*** Block opens ***

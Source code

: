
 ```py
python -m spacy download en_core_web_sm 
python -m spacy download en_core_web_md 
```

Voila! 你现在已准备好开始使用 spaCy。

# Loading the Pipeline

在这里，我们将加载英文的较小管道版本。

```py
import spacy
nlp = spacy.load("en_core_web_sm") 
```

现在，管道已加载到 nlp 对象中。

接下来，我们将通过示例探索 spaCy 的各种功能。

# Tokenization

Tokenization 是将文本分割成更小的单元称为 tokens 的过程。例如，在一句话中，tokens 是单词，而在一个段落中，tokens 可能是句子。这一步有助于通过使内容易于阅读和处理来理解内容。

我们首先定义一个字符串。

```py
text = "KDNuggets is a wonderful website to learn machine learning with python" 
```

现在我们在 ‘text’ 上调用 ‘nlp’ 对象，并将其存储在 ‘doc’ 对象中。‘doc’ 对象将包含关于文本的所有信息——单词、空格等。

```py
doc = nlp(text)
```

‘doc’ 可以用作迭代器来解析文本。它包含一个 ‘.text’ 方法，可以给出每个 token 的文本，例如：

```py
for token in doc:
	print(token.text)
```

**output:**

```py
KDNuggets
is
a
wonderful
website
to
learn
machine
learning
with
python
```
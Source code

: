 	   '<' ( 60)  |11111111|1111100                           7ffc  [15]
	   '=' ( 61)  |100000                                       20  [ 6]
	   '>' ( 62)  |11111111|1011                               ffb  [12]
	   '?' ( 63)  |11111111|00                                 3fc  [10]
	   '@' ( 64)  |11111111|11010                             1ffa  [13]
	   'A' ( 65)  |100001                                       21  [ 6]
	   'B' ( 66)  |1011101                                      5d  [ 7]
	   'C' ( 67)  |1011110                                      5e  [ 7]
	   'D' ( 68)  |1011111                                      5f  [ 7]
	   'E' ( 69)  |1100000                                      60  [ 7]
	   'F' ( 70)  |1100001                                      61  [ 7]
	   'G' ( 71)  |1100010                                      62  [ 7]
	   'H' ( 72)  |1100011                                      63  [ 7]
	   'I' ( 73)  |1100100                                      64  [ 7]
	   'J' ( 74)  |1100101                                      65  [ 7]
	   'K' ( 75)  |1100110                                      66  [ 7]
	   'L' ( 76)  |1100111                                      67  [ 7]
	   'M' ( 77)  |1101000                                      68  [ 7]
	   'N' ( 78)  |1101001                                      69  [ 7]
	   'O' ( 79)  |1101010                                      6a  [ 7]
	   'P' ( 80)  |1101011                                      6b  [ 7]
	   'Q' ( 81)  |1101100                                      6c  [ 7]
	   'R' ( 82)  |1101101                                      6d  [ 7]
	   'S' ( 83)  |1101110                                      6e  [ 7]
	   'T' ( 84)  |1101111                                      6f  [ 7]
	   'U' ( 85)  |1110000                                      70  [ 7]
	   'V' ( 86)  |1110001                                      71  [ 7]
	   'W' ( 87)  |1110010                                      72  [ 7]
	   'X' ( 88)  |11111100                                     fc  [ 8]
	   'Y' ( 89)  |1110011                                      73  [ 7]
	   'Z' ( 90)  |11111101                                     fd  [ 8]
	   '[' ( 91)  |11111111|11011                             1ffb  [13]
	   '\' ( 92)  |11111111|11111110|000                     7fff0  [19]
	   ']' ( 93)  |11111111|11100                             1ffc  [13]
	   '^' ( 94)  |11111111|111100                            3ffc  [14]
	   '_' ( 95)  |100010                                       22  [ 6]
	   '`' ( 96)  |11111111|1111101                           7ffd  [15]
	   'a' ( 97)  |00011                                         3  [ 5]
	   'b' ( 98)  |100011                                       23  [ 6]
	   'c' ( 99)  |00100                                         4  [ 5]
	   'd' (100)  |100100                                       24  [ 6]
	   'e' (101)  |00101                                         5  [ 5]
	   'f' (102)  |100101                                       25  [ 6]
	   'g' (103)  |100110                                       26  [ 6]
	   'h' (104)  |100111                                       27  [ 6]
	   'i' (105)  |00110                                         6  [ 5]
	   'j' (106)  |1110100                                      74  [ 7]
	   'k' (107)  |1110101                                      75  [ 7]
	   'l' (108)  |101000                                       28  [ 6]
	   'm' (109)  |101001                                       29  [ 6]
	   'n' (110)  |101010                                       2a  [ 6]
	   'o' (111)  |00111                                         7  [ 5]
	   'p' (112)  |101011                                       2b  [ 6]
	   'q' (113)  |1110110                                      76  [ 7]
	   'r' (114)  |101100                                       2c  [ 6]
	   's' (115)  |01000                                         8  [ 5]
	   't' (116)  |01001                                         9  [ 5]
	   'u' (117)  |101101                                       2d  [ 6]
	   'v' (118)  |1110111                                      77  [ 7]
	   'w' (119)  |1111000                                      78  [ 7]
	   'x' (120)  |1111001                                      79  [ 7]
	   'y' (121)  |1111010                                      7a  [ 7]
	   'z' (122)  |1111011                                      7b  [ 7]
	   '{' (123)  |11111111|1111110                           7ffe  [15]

*** Block closes ***

* **Task description**
List each line of the entries that holds the string "wonderful".

* **Exercise response**
text = "KDNuggets is a wonderful website to learn machine learning with python" 
wonderful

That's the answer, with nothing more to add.